Task requirements ▸
If a line holds the word "have", copy it from the entries.

========================

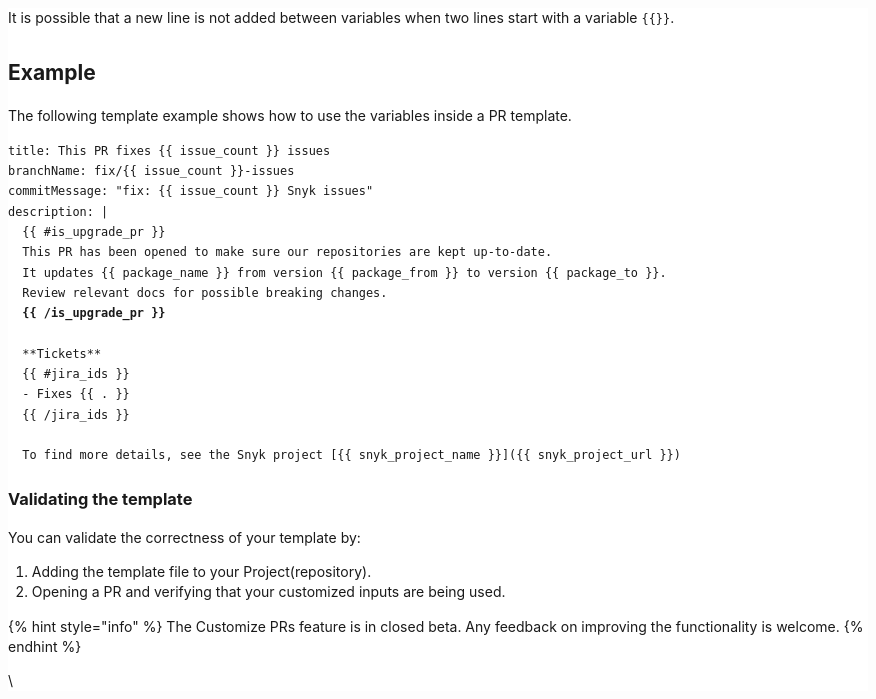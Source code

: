 It is possible that a new line is not added between variables when two lines start with a variable `{{}}`.

## Example

The following template example shows how to use the variables inside a PR template.

<pre class="language-yaml"><code class="lang-yaml">title: This PR fixes {{ issue_count }} issues
branchName: fix/{{ issue_count }}-issues
commitMessage: "fix: {{ issue_count }} Snyk issues"
description: |
  {{ #is_upgrade_pr }}
  This PR has been opened to make sure our repositories are kept up-to-date.
  It updates {{ package_name }} from version {{ package_from }} to version {{ package_to }}.
  Review relevant docs for possible breaking changes.
<strong>  {{ /is_upgrade_pr }}
</strong>  
  **Tickets**
  {{ #jira_ids }}
  - Fixes {{ . }}
  {{ /jira_ids }}
  
  To find more details, see the Snyk project [{{ snyk_project_name }}]({{ snyk_project_url }})
</code></pre>

### Validating the template

You can validate the correctness of your template by:

1. Adding the template file to your Project(repository).&#x20;
2. Opening a PR and verifying that your customized inputs are being used.&#x20;

{% hint style="info" %}
The Customize PRs feature is in closed beta. Any feedback on improving the functionality is welcome.
{% endhint %}

\


[^1]: 

[^2]: Ensure



[^3]: space missing?

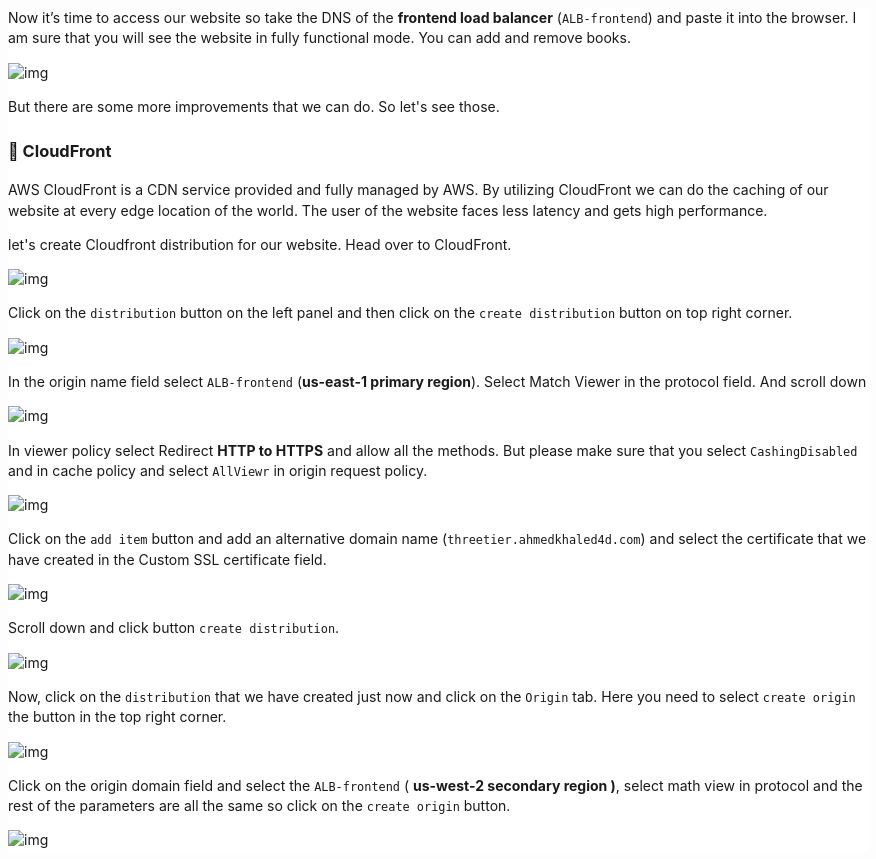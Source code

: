 Now it’s time to access our website so take the DNS of the **frontend load balancer** (`ALB-frontend`) and paste it into the browser. I am sure that you will see the website in fully functional mode. You can add and remove books.

![img](https://project-assets.showwcase.com/700x/110249/1686950295979-13.png?type=webp)

But there are some more improvements that we can do. So let's see those.

### 🔹 CloudFront

AWS CloudFront is a CDN service provided and fully managed by AWS. By utilizing CloudFront we can do the caching of our website at every edge location of the world. The user of the website faces less latency and gets high performance.

let's create Cloudfront distribution for our website. Head over to CloudFront.

![img](https://project-assets.showwcase.com/700x/110249/1686950497615-1.png?type=webp)

Click on the `distribution` button on the left panel and then click on the `create distribution` button on top right corner.

![img](https://project-assets.showwcase.com/700x/110249/1686950563261-2.png?type=webp)

In the origin name field select `ALB-frontend` (**us-east-1 primary region**). Select Match Viewer in the protocol field. And scroll down

![img](https://project-assets.showwcase.com/700x/110249/1686950618011-3.png?type=webp)

In viewer policy select Redirect **HTTP to HTTPS** and allow all the methods. But please make sure that you select `CashingDisabled` and in cache policy and select `AllViewr` in origin request policy.

![img](https://project-assets.showwcase.com/700x/110249/1686950678824-4.png?type=webp)

Click on the `add item` button and add an alternative domain name (`threetier.ahmedkhaled4d.com`) and select the certificate that we have created in the Custom SSL certificate field.

![img](https://project-assets.showwcase.com/700x/110249/1686950768099-5.png?type=webp)

Scroll down and click button `create distribution`.

![img](https://project-assets.showwcase.com/700x/110249/1686950836158-6.png?type=webp)

Now, click on the `distribution` that we have created just now and click on the `Origin` tab. Here you need to select `create origin` the button in the top right corner.

![img](https://project-assets.showwcase.com/700x/110249/1686950910869-6.png?type=webp)

Click on the origin domain field and select the `ALB-frontend` ( **us-west-2 secondary region )**, select math view in protocol and the rest of the parameters are all the same so click on the `create origin` button.

![img](https://project-assets.showwcase.com/700x/110249/1686950984934-7.png?type=webp)
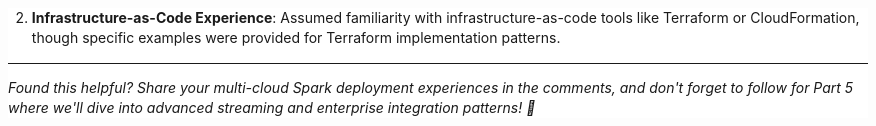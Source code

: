 2. **Infrastructure-as-Code Experience**: Assumed familiarity with infrastructure-as-code tools like Terraform or CloudFormation, though specific examples were provided for Terraform implementation patterns.

---

*Found this helpful? Share your multi-cloud Spark deployment experiences in the comments, and don't forget to follow for Part 5 where we'll dive into advanced streaming and enterprise integration patterns! 🚀*
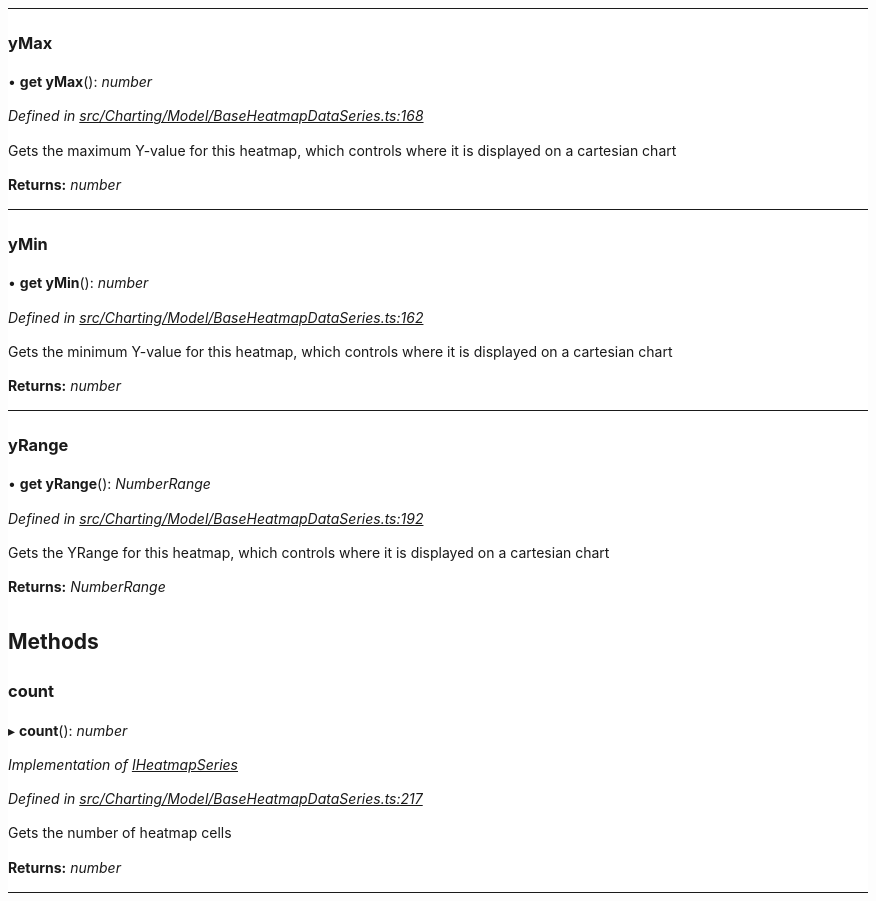 ___

###  yMax

• **get yMax**(): *number*

*Defined in [src/Charting/Model/BaseHeatmapDataSeries.ts:168](https://github.com/ABTSoftware/SciChart.Dev/blob/f6fba97af2/Web/src/SciChart/src/Charting/Model/BaseHeatmapDataSeries.ts#L168)*

Gets the maximum Y-value for this heatmap, which controls where it is displayed on a cartesian chart

**Returns:** *number*

___

###  yMin

• **get yMin**(): *number*

*Defined in [src/Charting/Model/BaseHeatmapDataSeries.ts:162](https://github.com/ABTSoftware/SciChart.Dev/blob/f6fba97af2/Web/src/SciChart/src/Charting/Model/BaseHeatmapDataSeries.ts#L162)*

Gets the minimum Y-value for this heatmap, which controls where it is displayed on a cartesian chart

**Returns:** *number*

___

###  yRange

• **get yRange**(): *NumberRange*

*Defined in [src/Charting/Model/BaseHeatmapDataSeries.ts:192](https://github.com/ABTSoftware/SciChart.Dev/blob/f6fba97af2/Web/src/SciChart/src/Charting/Model/BaseHeatmapDataSeries.ts#L192)*

Gets the YRange for this heatmap, which controls where it is displayed on a cartesian chart

**Returns:** *NumberRange*

## Methods

###  count

▸ **count**(): *number*

*Implementation of [IHeatmapSeries](../interfaces/iheatmapseries.md)*

*Defined in [src/Charting/Model/BaseHeatmapDataSeries.ts:217](https://github.com/ABTSoftware/SciChart.Dev/blob/f6fba97af2/Web/src/SciChart/src/Charting/Model/BaseHeatmapDataSeries.ts#L217)*

Gets the number of heatmap cells

**Returns:** *number*

___
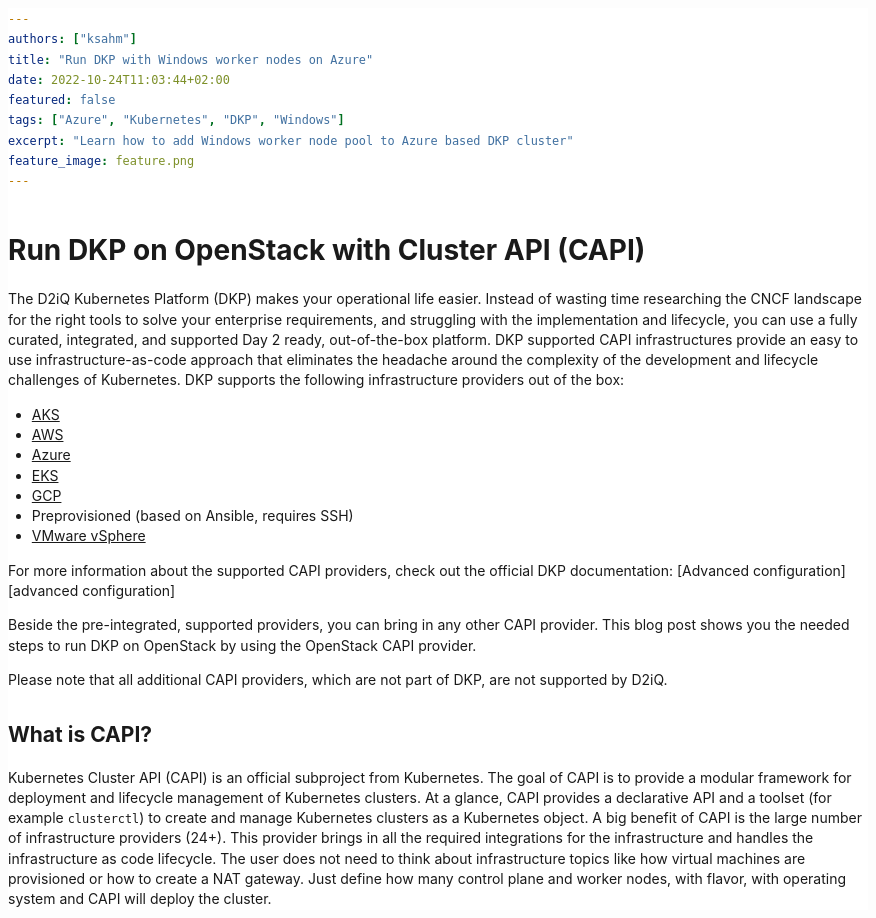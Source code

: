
 ```yaml
---
authors: ["ksahm"]
title: "Run DKP with Windows worker nodes on Azure"
date: 2022-10-24T11:03:44+02:00
featured: false
tags: ["Azure", "Kubernetes", "DKP", "Windows"]
excerpt: "Learn how to add Windows worker node pool to Azure based DKP cluster" 
feature_image: feature.png
---
```


# Run DKP on OpenStack with Cluster API (CAPI)

The D2iQ Kubernetes Platform (DKP) makes your operational life easier. Instead of wasting time researching the CNCF landscape for the right tools to solve your enterprise requirements, and struggling with the implementation and lifecycle, you can use a fully curated, integrated, and supported Day 2 ready, out-of-the-box platform.
DKP supported CAPI infrastructures provide an easy to use infrastructure-as-code approach that eliminates the headache around the complexity of the development and lifecycle challenges of Kubernetes. DKP supports the following infrastructure providers out of the box:

* [AKS][capz]
* [AWS][capa]
* [Azure][capz]
* [EKS][capa]
* [GCP][capg]
* Preprovisioned (based on Ansible, requires SSH)
* [VMware vSphere][capv]

For more information about the supported CAPI providers, check out the official DKP documentation: [Advanced configuration][advanced configuration]

Beside the pre-integrated, supported providers, you can bring in any other CAPI provider.
This blog post shows you the needed steps to run DKP on OpenStack by using the OpenStack CAPI provider.

Please note that all additional CAPI providers, which are not part of DKP, are not supported by D2iQ. 

## What is CAPI?

Kubernetes Cluster API (CAPI) is an official subproject from Kubernetes. The goal of CAPI is to provide a modular framework for deployment and lifecycle management of Kubernetes clusters. At a glance, CAPI provides a declarative API and a toolset (for example `clusterctl`) to create and manage Kubernetes clusters as a Kubernetes object.
A big benefit of CAPI is the large number of infrastructure providers (24+). This provider brings in all the required integrations for the infrastructure and handles the infrastructure as code lifecycle. The user does not need to think about infrastructure topics like how virtual machines are provisioned or how to create a NAT gateway. Just define how many control plane and worker nodes, with flavor, with operating system and CAPI will deploy the cluster.


[CAPI docs]: https://cluster-api.sigs.k8s.io/
[kubectl]: https://kubernetes.io/docs/tasks/tools/
[calico]: https://www.tigera.io/project-calico/
[calico quickstart]: https://projectcalico.docs.tigera.io/getting-started/kubernetes/quickstart
[capa]: https://cluster-api-aws.sigs.k8s.io/
[capz]: https://capz.sigs.k8s.io/
[capg]: https://github.com/kubernetes-sigs/cluster-api-provider-gcp
[capv]: https://github.com/kubernetes-sigs/cluster-api-provider-vsphere
[kind]: https://kind.sigs.k8s.io/
[azcli]: https://learn.microsoft.com/en-us/cli/azure/install-azure-cli
[dkp-azure-requirements]: https://docs.d2iq.com/dkp/2.3/azure-prerequisites#id-(2.3)AzurePrerequisites-AzurePrerequisites
[dkp-azure-bootstrap]: https://docs.d2iq.com/dkp/2.3/azure-bootstrap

========================

Completed exercise ▸
Click on the `add item` button and add an alternative domain name (`threetier.ahmedkhaled4d.com`) and select the certificate that we have created in the Custom SSL certificate field.
Now, click on the `distribution` that we have created just now and click on the `Origin` tab. Here you need to select `create origin` the button in the top right corner.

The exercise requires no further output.